The DHDDS gene gets its acronym from the enzyme it encodes: dehydrodolichyl diphosphate synthase. It’s responsible for the conversion of the one-to-many metabolite farnesyl to polyprenol, which is the precursor of dolichol. Dolichol serves as the foundation on top of which a glycan chain is elaborated by an assembly line of worker bee enzymes, one sugar brick at a time, as summarized in the diagram below.
No dolichol, no glycoproteins, yes disease. But how exactly?
In the simplest cases of inherited metabolic diseases (IMDs) where just one self-contained subnetwork of the grid is knocked out by mutation, dietary supplementation or restriction of a single metabolite can be curative if implemented in infancy. Think biotin supplementation for biotinidase deficiency, and phenylalanine restriction for phenylketonuria (PKU). Rephrased in the parlance of biochemists, dietary supplementation becomes substrate replacement therapy, and dietary restriction transforms to substrate reduction therapy.

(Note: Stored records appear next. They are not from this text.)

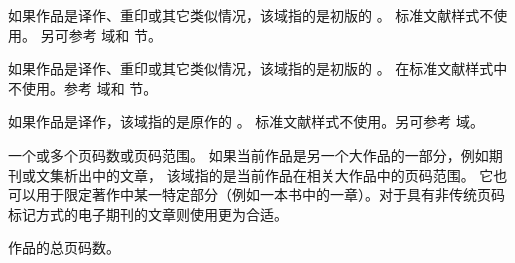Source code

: \begin{fieldlist}

如果作品是译作、重印或其它类似情况，该域指的是初版的 。
标准文献样式不使用。
另可参考  域和  节。




如果作品是译作、重印或其它类似情况，该域指的是初版的 。
在标准文献样式中不使用。参考  域和  节。




如果作品是译作，该域指的是原作的 。
标准文献样式不使用。另可参考  域。





一个或多个页码数或页码范围。
如果当前作品是另一个大作品的一部分，例如期刊或文集析出中的文章，
该域指的是当前作品在相关大作品中的页码范围。
它也可以用于限定著作中某一特定部分（例如一本书中的一章）。对于具有非传统页码标记方式的电子期刊的文章则使用更为合适。




作品的总页码数。



\end{fieldlist}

Longtime readers will remember that substrate reduction therapy constitutes the therapeutic basis for treating SRD5A3-CDG with atorvastatin. SRD5A3 happens to be the enzyme two stops down the line from DHDDS. We hypothesize that lowering the flux of the upstream metabolite mevalonate prevents toxic overproduction of polyprenol, which competes head-to-head with dolichol leading to immature glycan formation and hypo-glycosylation. Polyprenol is one of many downstream products generated from mevalonate, whose biosynthesis by the enzyme HMG-CoA is inhibited by statins.
However, the critical difference between SRD5A3 and DHDDS is that human life is incompatible with complete loss of DHDDS, while SRD5A3 has a close cousin called SRD5A2 that partially backfills the loss of SRD5A3. In other words, there must always be some residual DHDDS enzymatic activity in every cell, even if only a modicum of normal levels. Instead of slowing down the tempo, what if the remedy in cases like DHDDS deficiency is to make the enzymes positioned after DHDDS in the assembly line work harder, i.e., substrate enhancement therapy?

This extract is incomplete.